For some piece of mind, we can perform the search:
OUTPUT=$(find .cursor/rules/ -name '*.mdc' -print0 2>/dev/null | xargs -0 perl -wnE '
BEGIN { $re = qr/\x{200D}|\x{200C}|\x{200B}|\x{202A}|\x{202B}|\x{202C}|\x{202D}|\x{202E}|\x{2066}|\x{2067}|\x{2068}|\x{2069}/ }
print "$ARGV:$.:$_" if /$re/
' 2>/dev/null)
FILES_FOUND=$(find .cursor/rules/ -name '*.mdc' -print 2>/dev/null)
if [[ -z "$FILES_FOUND" ]]; then
echo "Error: No .mdc files found in the directory."
elif [[ -z "$OUTPUT" ]]; then
echo "No suspicious Unicode characters found."
else
echo "Found suspicious characters:"
echo "$OUTPUT"
fi
- Can this be improved? Now, my toy programming languages all share the same "ensureCharLegal" function in their lexers that's called on every single character in the input (including those inside the literal strings) that filters out all those characters, plus all control characters (except the LF), and also something else that I can't remember right now... some weird space-like characters, I think?
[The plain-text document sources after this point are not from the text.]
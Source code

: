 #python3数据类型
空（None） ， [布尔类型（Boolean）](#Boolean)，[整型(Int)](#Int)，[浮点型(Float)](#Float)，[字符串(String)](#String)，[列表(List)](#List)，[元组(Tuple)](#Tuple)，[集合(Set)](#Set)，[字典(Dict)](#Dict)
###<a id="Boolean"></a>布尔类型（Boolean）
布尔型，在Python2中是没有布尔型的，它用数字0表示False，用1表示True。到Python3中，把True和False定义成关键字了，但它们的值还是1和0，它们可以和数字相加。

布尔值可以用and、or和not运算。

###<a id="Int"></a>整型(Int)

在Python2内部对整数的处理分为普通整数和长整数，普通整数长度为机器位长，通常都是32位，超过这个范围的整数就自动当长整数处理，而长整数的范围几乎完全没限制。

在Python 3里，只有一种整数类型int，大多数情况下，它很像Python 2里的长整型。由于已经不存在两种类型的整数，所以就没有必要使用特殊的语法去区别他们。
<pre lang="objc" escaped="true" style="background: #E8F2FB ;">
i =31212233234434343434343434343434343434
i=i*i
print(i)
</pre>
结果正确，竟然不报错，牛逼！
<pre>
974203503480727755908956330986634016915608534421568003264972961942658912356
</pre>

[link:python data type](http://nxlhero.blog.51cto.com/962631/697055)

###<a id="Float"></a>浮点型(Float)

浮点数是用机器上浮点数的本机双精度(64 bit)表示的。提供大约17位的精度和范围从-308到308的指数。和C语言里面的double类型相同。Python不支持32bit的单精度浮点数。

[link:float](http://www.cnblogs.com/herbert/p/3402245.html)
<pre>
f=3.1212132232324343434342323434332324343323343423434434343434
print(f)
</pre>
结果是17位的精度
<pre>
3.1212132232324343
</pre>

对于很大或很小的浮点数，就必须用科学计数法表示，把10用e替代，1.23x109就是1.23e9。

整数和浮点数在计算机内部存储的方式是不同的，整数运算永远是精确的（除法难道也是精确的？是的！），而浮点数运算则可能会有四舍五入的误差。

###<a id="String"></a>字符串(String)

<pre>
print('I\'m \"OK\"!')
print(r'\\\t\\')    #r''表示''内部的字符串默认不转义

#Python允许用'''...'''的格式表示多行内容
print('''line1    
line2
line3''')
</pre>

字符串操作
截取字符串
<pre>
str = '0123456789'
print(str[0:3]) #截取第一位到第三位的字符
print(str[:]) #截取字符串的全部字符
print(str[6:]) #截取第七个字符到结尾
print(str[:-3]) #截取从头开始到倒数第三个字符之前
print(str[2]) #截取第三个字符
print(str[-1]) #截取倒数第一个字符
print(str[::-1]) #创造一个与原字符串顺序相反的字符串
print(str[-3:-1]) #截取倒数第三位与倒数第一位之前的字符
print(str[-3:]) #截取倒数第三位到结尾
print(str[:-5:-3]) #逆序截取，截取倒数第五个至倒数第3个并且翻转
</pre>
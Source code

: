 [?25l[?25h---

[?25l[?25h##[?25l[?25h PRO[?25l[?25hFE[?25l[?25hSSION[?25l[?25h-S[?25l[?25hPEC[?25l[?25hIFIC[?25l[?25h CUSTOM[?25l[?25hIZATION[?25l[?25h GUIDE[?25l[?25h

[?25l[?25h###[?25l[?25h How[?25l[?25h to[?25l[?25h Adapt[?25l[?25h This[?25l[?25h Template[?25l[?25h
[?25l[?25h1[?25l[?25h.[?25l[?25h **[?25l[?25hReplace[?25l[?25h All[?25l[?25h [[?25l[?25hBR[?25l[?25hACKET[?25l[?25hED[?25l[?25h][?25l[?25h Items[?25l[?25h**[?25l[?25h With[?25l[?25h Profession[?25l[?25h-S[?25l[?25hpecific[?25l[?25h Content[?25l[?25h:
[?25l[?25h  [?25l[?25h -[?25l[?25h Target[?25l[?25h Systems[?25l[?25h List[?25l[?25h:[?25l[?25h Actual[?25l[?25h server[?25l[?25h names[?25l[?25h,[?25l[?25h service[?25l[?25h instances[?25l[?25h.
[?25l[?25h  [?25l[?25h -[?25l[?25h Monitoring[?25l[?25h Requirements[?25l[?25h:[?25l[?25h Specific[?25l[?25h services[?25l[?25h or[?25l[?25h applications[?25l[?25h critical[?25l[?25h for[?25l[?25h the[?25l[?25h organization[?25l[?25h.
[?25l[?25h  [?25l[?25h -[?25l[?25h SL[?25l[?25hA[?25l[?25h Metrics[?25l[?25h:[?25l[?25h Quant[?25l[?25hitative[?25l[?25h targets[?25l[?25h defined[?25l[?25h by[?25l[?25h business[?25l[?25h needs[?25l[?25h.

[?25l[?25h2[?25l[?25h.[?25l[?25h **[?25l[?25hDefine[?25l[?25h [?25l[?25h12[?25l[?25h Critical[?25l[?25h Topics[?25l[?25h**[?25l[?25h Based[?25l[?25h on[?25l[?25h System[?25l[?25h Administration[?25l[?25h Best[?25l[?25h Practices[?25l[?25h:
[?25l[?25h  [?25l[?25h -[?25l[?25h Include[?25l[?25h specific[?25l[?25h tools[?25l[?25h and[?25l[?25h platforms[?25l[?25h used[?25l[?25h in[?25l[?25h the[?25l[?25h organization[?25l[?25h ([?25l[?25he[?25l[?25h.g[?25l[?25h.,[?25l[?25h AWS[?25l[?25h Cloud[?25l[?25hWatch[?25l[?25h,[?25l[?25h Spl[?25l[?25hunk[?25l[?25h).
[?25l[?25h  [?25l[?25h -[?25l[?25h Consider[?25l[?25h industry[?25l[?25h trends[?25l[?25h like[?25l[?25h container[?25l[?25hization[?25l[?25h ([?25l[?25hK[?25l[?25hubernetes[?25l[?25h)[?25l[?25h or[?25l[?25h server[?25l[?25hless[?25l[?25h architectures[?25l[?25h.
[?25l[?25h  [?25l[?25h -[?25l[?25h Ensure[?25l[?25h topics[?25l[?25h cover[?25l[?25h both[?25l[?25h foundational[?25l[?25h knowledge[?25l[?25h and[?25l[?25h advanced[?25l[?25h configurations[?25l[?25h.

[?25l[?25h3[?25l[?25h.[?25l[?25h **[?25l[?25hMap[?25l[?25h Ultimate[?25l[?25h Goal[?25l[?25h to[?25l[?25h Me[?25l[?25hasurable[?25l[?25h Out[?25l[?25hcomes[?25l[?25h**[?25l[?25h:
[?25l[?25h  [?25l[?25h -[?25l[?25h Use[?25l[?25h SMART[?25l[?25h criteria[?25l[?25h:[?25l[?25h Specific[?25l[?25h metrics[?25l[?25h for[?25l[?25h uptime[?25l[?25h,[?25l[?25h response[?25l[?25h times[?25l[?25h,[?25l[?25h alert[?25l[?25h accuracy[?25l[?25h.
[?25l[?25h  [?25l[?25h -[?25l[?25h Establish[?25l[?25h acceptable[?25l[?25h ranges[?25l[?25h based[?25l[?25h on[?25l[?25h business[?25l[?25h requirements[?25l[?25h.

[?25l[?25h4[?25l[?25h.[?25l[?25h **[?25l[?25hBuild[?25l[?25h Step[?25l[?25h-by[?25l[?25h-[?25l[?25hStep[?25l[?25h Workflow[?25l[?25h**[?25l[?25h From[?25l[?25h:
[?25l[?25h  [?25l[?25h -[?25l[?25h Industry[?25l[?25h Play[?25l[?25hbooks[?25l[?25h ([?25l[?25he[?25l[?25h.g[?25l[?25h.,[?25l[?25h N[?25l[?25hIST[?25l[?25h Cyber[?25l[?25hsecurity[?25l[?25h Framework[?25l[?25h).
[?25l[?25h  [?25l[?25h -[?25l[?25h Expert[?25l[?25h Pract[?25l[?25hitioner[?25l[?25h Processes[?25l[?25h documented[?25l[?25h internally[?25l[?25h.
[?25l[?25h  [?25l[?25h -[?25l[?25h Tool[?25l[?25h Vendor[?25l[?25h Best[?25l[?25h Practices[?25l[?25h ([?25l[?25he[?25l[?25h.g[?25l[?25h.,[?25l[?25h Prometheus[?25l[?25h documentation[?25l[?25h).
Nothing really stops the non-toy programming and configuration languages from adopting the same approach except from the fact that someone has to think about it and then implement it.
Here's a Github Action / workflow that says it'll do something similar: https://tech.michaelaltfield.net/2021/11/22/bidi-unicode-git...
I'd say it's good practice to configure github or whatever tool you use to scan for hidden unicode files, ideally they are rendered very visibly in the diff tool.